The news here in Manila over America's Memorial Day weekend is that two octogenarian veterans of the Japanese occupation of the Philippines during WWII may finally be ready to surrender. The soldiers, Yoshio Yamakawa, 87, and Tszuzuki Nakauchi, 85, apparently decided to remain on the island of Mindanao and take their chances in the jungle rather than return to Japan when the rest of the Japanese forces withdrew in 1945. Both men have been officially dead in Japan since shortly after the war.

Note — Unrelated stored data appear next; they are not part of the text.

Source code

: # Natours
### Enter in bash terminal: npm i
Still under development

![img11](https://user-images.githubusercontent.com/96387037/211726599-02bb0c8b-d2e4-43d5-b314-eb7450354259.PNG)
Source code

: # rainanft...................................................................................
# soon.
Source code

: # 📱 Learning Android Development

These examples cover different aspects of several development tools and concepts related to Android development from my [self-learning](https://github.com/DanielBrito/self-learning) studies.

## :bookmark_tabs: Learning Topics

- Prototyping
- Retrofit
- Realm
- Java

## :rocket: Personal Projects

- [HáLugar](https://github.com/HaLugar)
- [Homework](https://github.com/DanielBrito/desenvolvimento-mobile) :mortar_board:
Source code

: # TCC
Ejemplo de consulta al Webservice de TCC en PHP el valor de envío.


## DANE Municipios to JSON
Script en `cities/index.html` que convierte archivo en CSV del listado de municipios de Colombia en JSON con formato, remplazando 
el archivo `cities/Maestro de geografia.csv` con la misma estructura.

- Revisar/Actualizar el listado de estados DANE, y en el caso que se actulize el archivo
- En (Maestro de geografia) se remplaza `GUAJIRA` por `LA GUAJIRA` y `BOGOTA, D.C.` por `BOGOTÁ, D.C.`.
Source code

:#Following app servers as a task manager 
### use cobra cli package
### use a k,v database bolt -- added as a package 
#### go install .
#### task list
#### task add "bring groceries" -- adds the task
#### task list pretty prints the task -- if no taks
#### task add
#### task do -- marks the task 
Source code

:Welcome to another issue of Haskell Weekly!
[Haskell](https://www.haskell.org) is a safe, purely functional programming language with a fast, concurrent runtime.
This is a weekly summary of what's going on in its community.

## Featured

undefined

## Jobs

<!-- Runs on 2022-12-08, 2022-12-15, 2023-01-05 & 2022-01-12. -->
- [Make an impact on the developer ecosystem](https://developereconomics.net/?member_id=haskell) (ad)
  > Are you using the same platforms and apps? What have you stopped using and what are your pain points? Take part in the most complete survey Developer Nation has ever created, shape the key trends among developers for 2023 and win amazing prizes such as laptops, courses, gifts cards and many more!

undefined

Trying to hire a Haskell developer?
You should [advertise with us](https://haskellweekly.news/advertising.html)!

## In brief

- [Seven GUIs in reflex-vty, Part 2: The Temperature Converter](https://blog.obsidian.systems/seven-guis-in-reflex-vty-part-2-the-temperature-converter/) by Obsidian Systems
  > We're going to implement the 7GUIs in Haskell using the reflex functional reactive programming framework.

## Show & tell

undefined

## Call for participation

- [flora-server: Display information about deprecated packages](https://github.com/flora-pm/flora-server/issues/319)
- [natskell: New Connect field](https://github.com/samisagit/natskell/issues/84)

Stories on the men were carried by MSNBC, A.P. and Reuters and attracted enough worldwide attention to bring a large international press contingent and some government officials from Japan to the southernmost island in the Philippines, but while rumors about the men abound, according to a Manila Bulletin story, neither of them has yet made a public appearance. Some officials are even calling the story a hoax.
The last officially recognized Japanese soldier found serving in the Philippines, General Hiroo Onoda, returned to Japan in 1974 after his former commanding officer told him officially and in person that the war was over. A large contingent of Japanese soldiers had occupied Mindanao during WWII, but the province has always been problematic as it lies close to parts of both Malaysia and Indonesia and roughly half of its population is Muslim. The Spanish and American colonial governments of the Philippines never really established complete control over Mindanao and the province has remained a hotbed of unrest since the Philippines became independent in 1946. Communist and Muslim separatist groups both have active guerrilla insurgencies in the jungles where the Japanese veterans are alleged to live. Some people speculate that there may have been as many as forty undischarged Japanese veterans living in the province.
I mention it here because living memory of WWII is now on the verge of fading to black, just as living memory of the Civil War in America did during the decade leading up to WWII.